Trump, who had promised during last year’s presidential election to end the war in one day, has so far failed to achieve any major breakthroughs – more than three years since Russia’s invasion of Ukraine in February 2022.
He met Russian President Vladimir Putin on August 15 at a highly anticipated summit in Alaska that failed to reach an accord and saw Trump drop his push for an initial ceasefire.
On August 18, he held talks at the White House with Ukrainian President Volodymyr Zelensky and a number of European allies.
Those meetings raised hopes that Putin and Zelensky could meet directly for a peace summit, as both leaders initially appeared open to that option.
But Zelensky on August 21 accused Russia of “trying to avoid the necessity to meet” and said that it did not want to end the war.
Russia, meanwhile, said that Ukraine did not seem to be interested in “long-term” peace, accusing Kyiv of seeking security guarantees completely incompatible with Moscow’s demands.

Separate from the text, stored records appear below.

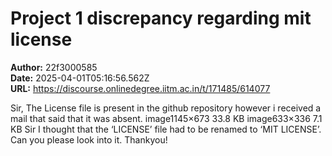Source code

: # Project 1 discrepancy regarding mit license

**Author:** 22f3000585  
**Date:** 2025-04-01T05:16:56.562Z  
**URL:** https://discourse.onlinedegree.iitm.ac.in/t/171485/614077

Sir,
The License file is present in the github repository however i received a mail that said that it was absent.
image1145×673 33.8 KB
image633×336 7.1 KB
Sir I thought that the ‘LICENSE’ file had to be renamed to ‘MIT LICENSE’.
Can you please look into it. Thankyou!
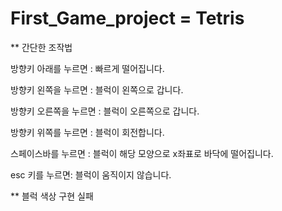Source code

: # First_Game_project = Tetris

** 간단한 조작법

방향키 아래를 누르면 :
	빠르게 떨어집니다.

방향키 왼쪽을 누르면 :
	블럭이 왼쪽으로 갑니다.

방향키 오른쪽을 누르면 :
	블럭이 오른쪽으로 갑니다.

방향키 위쪽를 누르면 :
	블럭이 회전합니다.

스페이스바를 누르면 :
	블럭이 해당 모양으로 x좌표로 바닥에 떨어집니다.

esc 키를 누르면:
	블럭이 움직이지 않습니다.

** 블럭 색상 구현 실패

That came after, late on on August 20-21, Russia launched 574 drones and 40 missiles on Ukraine in one of the heaviest bombardments in weeks, Ukrainian officials said, according to the BBC.
One person was killed in a drone and missile strike on the western city of Lviv, while 15 others were reported wounded in an attack on the south-western Transcarpathia region.
Ukrainian foreign minister Andrii Sybiha said the strikes highlighted why efforts to bring it to an end were “so critical”.
Zelensky has said Ukraine was ready to meet Putin “in neutral Europe” – mooting Switzerland or Austria – adding that he was not against Istanbul either.
He has stated his willingness to meet Putin in “any format”, although he has poured cold water on the idea of talks taking place in Budapest, which he said “is not easy today”.
Trump has a track record of issuing two-week deadlines to deliberate on Ukraine and other issues.
In late May, he said he would assess within that period whether Putin was serious about achieving a peace deal, promising to respond “differently” if not.
Trump wrote on August 21 on his Truth Social platform that Ukraine cannot win the war without striking inside Russia, accusing former US president Joe Biden of only allowing Ukraine to “defend, not fight back”, The Kyiv Independent news outlet reported early on August 22.
Trump claimed the war would not have happened if he had been in office, adding: “Interesting times ahead!”
The remarks, according to the Ukraine outlet, differed from his position in December 2024, when, in an interview with Time magazine before taking office, he called it a “big mistake” for Washington to let Ukraine use US-supplied weapons against targets deep inside Russia, warning such strikes risked dangerous escalation.
The Biden administration had approved the use of US-supplied long-range ATACMS missiles for strikes inside Russia in 2024.